§ **The problem**
Within these records, how many lines hold "string"? Give the number alone.

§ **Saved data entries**
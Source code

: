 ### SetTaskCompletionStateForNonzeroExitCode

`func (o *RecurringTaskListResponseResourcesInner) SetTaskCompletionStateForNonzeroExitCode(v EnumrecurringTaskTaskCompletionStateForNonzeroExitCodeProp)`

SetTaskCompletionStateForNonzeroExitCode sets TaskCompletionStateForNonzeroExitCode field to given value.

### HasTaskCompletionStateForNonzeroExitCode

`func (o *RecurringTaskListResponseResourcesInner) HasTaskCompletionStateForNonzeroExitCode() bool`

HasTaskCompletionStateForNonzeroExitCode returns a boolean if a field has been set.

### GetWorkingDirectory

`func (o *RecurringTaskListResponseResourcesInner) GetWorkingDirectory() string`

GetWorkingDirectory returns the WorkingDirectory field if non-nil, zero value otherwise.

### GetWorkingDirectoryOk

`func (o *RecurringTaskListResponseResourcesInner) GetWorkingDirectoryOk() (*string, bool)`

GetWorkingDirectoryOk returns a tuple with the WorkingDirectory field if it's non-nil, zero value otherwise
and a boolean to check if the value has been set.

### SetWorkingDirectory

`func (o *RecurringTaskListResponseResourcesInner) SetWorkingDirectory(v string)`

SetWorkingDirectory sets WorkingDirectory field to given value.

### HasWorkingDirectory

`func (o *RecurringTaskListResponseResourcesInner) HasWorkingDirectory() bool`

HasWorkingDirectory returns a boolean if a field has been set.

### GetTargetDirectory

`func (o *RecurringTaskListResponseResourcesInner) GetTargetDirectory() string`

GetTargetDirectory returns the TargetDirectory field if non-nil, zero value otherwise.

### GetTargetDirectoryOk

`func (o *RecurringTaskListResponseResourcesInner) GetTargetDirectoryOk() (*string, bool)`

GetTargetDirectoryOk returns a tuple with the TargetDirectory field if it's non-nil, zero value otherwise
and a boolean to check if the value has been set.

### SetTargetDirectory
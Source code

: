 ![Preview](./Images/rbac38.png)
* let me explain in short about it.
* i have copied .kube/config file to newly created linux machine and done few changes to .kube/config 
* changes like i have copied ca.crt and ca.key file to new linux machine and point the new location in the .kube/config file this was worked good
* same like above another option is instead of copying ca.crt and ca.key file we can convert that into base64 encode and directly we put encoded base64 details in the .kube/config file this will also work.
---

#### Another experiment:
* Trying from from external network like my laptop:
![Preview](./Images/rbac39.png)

§ **Your response**
5